Hello, Thank you for posting link to those really big wordlists, I will try 
to contact admin, because it is easyer to ask than to make my own test how 
many password from my smaller wordlist is located in this big one.
I am giving you a few example of as you call it (wild passwords:-). In my 
research I have found some using reaver (in the days when people loved 
WPS:-) and which would be hard to break using cracking methods
1. Two were from cracked Belkin routers and were generated by cracked router 
password1: h6sp-3kje-bpu6
password2: uskg-7lgo-nkwg
The other example of wild password is renesis1986. This could be cracked 
with year mutation in EWSA enabled.
other not easy password which maybe could be cracked is ritope222
Others that probably are uncrackable in real time:
The time that I need to test 1000000000 WPA-PSK passwords using all my 
hardware is about 100 minutes.
Johny Krekan
----- Original Message ----- 
Sent: Wednesday, September 05, 2018 6:25 PM
Subject: Re: [john-users] Questions regarding WPA Password audit


On 05/09/2018 10:34, JohnyKrekan wrote:
> Hello, I would like to ask questions regarding WPA password strength 
> audit.
> 1. What steps or how many password you would try against a single WPA-PSK 
> hash to mark this hash "strong enough" when your search will not find the 
> right one.
> my test consist of following steps:
> 1. All 8+ words from lcommon languages.
> 2. Two well known WPA wordlists which can be downloaded as torrent (approx 
> 13 gb in size - see 
I would also add weakpass_2_wifi from (I
strongly suspect this list already includes the other lists linked
above, but you can mail the admin to be sure)

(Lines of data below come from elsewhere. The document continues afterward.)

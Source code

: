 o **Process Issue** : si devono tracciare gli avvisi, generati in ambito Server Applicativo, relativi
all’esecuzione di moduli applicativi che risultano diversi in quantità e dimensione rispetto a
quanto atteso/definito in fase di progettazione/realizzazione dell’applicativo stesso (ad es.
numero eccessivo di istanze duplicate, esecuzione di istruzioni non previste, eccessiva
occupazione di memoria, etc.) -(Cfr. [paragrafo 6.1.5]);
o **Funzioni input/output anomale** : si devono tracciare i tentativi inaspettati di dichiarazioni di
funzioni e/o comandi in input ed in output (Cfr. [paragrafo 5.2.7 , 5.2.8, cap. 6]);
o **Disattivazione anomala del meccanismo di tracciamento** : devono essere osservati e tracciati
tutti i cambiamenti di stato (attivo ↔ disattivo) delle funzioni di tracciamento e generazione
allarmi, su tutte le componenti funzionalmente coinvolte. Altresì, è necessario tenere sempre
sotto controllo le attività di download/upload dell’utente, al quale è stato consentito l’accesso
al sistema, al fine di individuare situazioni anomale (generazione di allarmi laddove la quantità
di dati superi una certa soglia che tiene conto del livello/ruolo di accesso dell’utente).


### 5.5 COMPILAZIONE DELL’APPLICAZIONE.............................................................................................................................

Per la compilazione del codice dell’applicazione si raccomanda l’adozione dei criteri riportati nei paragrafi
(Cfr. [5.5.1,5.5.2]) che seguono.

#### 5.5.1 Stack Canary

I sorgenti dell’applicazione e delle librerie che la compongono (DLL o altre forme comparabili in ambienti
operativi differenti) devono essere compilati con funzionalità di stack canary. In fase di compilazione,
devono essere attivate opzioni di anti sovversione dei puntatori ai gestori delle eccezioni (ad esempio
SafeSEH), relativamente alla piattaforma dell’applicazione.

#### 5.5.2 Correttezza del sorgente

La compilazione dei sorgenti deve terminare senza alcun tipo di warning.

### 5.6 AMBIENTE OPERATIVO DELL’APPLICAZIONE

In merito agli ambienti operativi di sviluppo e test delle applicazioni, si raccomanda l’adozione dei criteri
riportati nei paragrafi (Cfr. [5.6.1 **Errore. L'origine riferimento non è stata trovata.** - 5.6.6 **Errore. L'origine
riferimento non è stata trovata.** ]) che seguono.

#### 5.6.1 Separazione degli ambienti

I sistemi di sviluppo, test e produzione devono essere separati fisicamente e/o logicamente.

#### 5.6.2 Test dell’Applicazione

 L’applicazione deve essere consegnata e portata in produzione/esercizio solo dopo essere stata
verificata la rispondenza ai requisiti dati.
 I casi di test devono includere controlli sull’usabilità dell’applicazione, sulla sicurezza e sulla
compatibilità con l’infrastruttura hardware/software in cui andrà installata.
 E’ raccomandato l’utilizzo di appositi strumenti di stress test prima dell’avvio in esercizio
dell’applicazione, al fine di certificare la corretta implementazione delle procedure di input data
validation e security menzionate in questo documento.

> 3. All 8 digit numbers (I have found that many routers use 8 digit decimal 
> numbers)
> 4. Slovakian (my nation) wordlist using password mutation rules (like 
> adding numbers, changing cases, also I use those rules on common English 
> wordlist...)
> The mentioned rules are generating about 600 derived password from each 
> word.
> After passing these steps with no success, the password is considered "not 
> so weak".
I would phrase this a bit more nuanced as: strong enough to not be
cracked by a skilled attacker <if you believe yourself to be skilled>
with access to <insert your hardware resources/ monetary cost to run on
a rented system here> in <insert the time you took for this here>
> Questions:
> 1. What other steps would you recommend to add to this password audit 
> process?
I would like to have a large list of wpa passwords that are actually
used in the wild, generate a statistics file with these and run your
cracker for let's say a week. If someone has these, I'm intrested :)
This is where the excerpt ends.